**Work item:**
In the records below, find every line with the word "добротности" and copy it.

------------------------------------------------------------

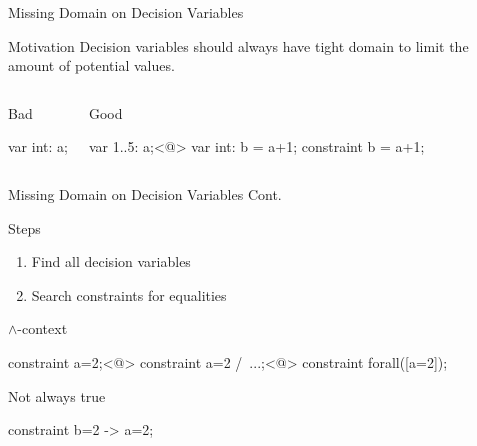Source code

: \documentclass[aspectratio=169]{beamer} %
\begin{document}
\begin{frame}[fragile]{Missing Domain on Decision Variables}
  \begin{block}{Motivation}
    Decision variables should \alert{always} have tight domain to limit the amount of potential values.
  \end{block}

  \pause
  \begin{columns}[t,onlytextwidth]
  \begin{exampleblock}{Bad}
    \begin{mznno}
var int: a;
    \end{mznno}
  \end{exampleblock}

  \begin{exampleblock}{Good}
    \begin{mznno}
var 1..5: a;<@\pause@>
var int: b = a+1;
constraint b = a+1;
    \end{mznno}
  \end{exampleblock}
  \end{columns}
\end{frame}

\begin{frame}[fragile]{Missing Domain on Decision Variables Cont.}
  \begin{block}{Steps}
    \begin{enumerate}
      \item Find all decision variables
      \item Search constraints for equalities
    \end{enumerate}
  \end{block}

  \pause
  \begin{block}{$\land$-context}
    \begin{mznno}
constraint a=2;<@\pause@>
constraint a=2 /\ ...;<@\pause@>
constraint forall([a=2]);
    \end{mznno}
  \end{block}

  \pause
  \begin{alertblock}{Not always true}
    \begin{mznno}
constraint b=2 -> a=2;
    \end{mznno}
  \end{alertblock}
\end{frame}
\end{document}
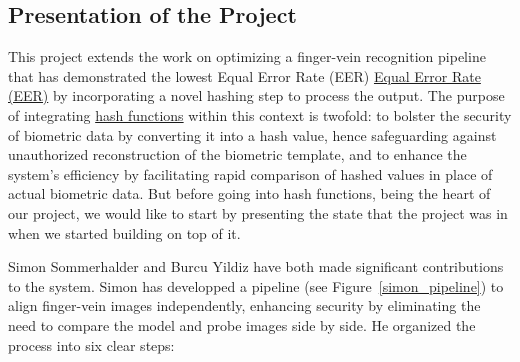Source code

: \subsection{Presentation of the Project}


This project extends the work on optimizing a finger-vein recognition pipeline that has demonstrated the lowest Equal Error Rate (EER) \hyperref[def:EER]{Equal Error Rate (EER)} by incorporating a novel hashing step to process the output. The purpose of integrating \hyperref[def:Hash_Function]{hash functions} within this context is twofold: to bolster the security of biometric data by converting it into a hash value, hence safeguarding against unauthorized reconstruction of the biometric template, and to enhance the system's efficiency by facilitating rapid comparison of hashed values in place of actual biometric data. But before going into hash functions, being the heart of our project, we would like to start by presenting the state that the project was in when we started building on top of it.

Simon Sommerhalder and Burcu Yildiz have both made significant contributions to the system. Simon has developped a pipeline (see Figure~\ref{simon_pipeline}) to align finger-vein images independently, enhancing security by eliminating the need to compare the model and probe images side by side. He organized the process into six clear steps:

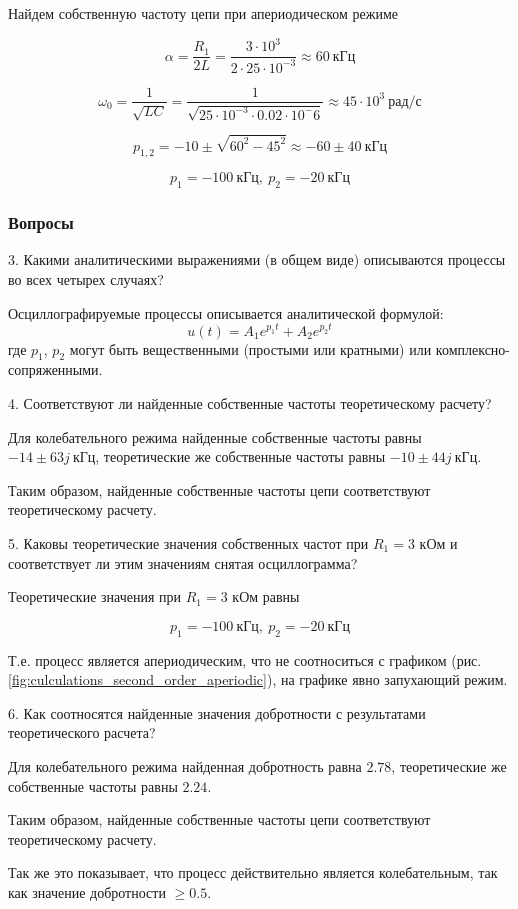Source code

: Найдем собственную частоту цепи при апериодическом режиме

\[
    \alpha = \frac{R_1}{2L}
    = \frac{3 \cdot 10^3}{2 \cdot 25 \cdot 10^{-3}}
    \approx 60\ \text{кГц}
\]

\[
    \omega_0 = \frac{1}{\sqrt{LC}}
    = \frac{1}{\sqrt{25 \cdot 10^{-3} \cdot 0.02 \cdot 10^-6}}
    \approx 45 \cdot 10^3 \ \text{рад/с}
\]

\[
    p_{1,2} = -10 \pm \sqrt{60^2 - 45^2}
    \approx -60 \pm 40\ \text{кГц}
\]

\[
    p_1 = -100\ \text{кГц},\ p_2 = -20\ \text{кГц}
\]




\subsubsection{Вопросы}

3. Какими аналитическими выражениями (в общем виде) описываются
процессы во всех четырех случаях?

Осциллографируемые процессы описывается аналитической формулой:
\[
    u(t) = A_1 e^{p_1 t} + A_2 e^{p_2 t}
\]
где $p_1$, $p_2$ могут быть вещественными (простыми или кратными) или комплексно-сопряженными.


4. Соответствуют ли найденные собственные частоты теоретическому расчету?

Для колебательного режима найденные собственные частоты равны $-14 \pm 63j\ \text{кГц}$,
теоретические же собственные частоты равны $-10 \pm 44j\ \text{кГц}$.

Таким образом, найденные собственные частоты цепи соответствуют
теоретическому расчету.

5. Каковы теоретические значения собственных частот при $R_1 = 3$ кОм
и соответствует ли этим значениям снятая осциллограмма?

Теоретические значения при $R_1 = 3$ кОм равны

\[
    p_1 = -100\ \text{кГц},\ p_2 = -20\ \text{кГц}
\]

Т.е. процесс является апериодическим, что не соотноситься
с графиком (рис. \ref*{fig:culculations_second_order_aperiodic}), 
на графике явно запухающий режим.

6. Как соотносятся найденные значения добротности с 
результатами теоретического расчета? 


Для колебательного режима найденная добротность равна $2.78$,
теоретические же собственные частоты равны $2.24$.

Таким образом, найденные собственные частоты цепи соответствуют
теоретическому расчету.

Так же это показывает, что процесс действительно является
колебательным, так как значение добротности $\ge 0.5$.
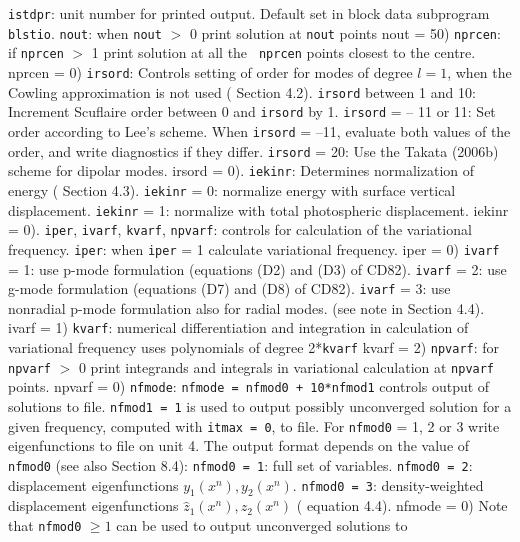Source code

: \param
{\tt istdpr}: unit number for printed output. Default set in block data
subprogram {\tt blstio}.
\param
{\tt nout}: when {\tt nout} $>$ 0 print solution at {\tt nout} points
{ nout = 50})
\param
{\tt nprcen}: if {\tt nprcen} $>$ 1 print solution at all the {\tt
nprcen} points
closest to the centre.
{ nprcen = 0})
\param
{\tt irsord}: Controls setting of order for modes of degree $l = 1$,
when the Cowling approximation is not used
({\cf} Section 4.2).
\pparam
{\tt irsord} between 1 and 10:
Increment Scuflaire order between 0 and {\tt irsord} by 1.
\pparam
{\tt irsord} = -- 11 or 11: Set order according to Lee's scheme.
When {\tt irsord} = --11, evaluate both values of the order,
and write diagnostics if they differ.
\pparam
{\tt irsord} = 20: Use the Takata (2006b) scheme for dipolar modes.
{ irsord = 0}).
\param
{\tt iekinr}: Determines normalization of energy ({\cf} Section 4.3).
\pparam
{\tt iekinr} = 0: normalize energy with surface vertical displacement.
\pparam
{\tt iekinr} = 1: normalize with total photospheric displacement.
{ iekinr = 0}).
\param
{\tt iper}, {\tt ivarf}, {\tt kvarf}, {\tt npvarf}:
controls for calculation of the variational frequency.
\pparam
{\tt iper}: when {\tt iper} = 1 calculate variational frequency.
{ iper = 0})
\pparam
{\tt ivarf} = 1: use p-mode formulation (equations (D2) and (D3) of CD82).
\pparam
{\tt ivarf} = 2: use g-mode formulation (equations (D7) and (D8) of CD82).
\pparam
{\tt ivarf} = 3: use nonradial p-mode formulation also for radial modes.
(see note in Section 4.4).
{ ivarf = 1})
\pparam
{\tt kvarf}: numerical differentiation and integration in calculation
of variational frequency uses polynomials of degree 2*{\tt kvarf}
{ kvarf = 2})
\pparam
{\tt npvarf}: for {\tt npvarf} $>$ 0 print integrands and integrals in
variational calculation at {\tt npvarf} points.
{ npvarf = 0})
\param
{\tt nfmode}: {\tt nfmode = nfmod0 + 10*nfmod1} controls output of solutions
to file. {\tt nfmod1 = 1} is used to output possibly unconverged solution
for a given frequency, computed with {\tt itmax = 0}, to file.
\pparam
For {\tt nfmod0} = 1, 2 or 3 write eigenfunctions to file on unit 4.
The output format depends on the value of {\tt nfmod0}
(see also Section 8.4):
\pparam
{\tt nfmod0 = 1}: full set of variables.
\pparam
{\tt nfmod0 = 2}: displacement eigenfunctions $y_1(x^n), y_2(x^n)$.
\pparam
{\tt nfmod0 = 3}: density-weighted displacement eigenfunctions
$\hat z_1(x^n), \hat z_2(x^n)$ ({\cf} equation 4.4).
{ nfmode = 0})
\pparam
Note that {\tt nfmod0} $\ge 1$ can be used to output unconverged solutions to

------------------------------------------------------------

**Task result:**
6. Как соотносятся найденные значения добротности с 
колебательным, так как значение добротности $\ge 0.5$.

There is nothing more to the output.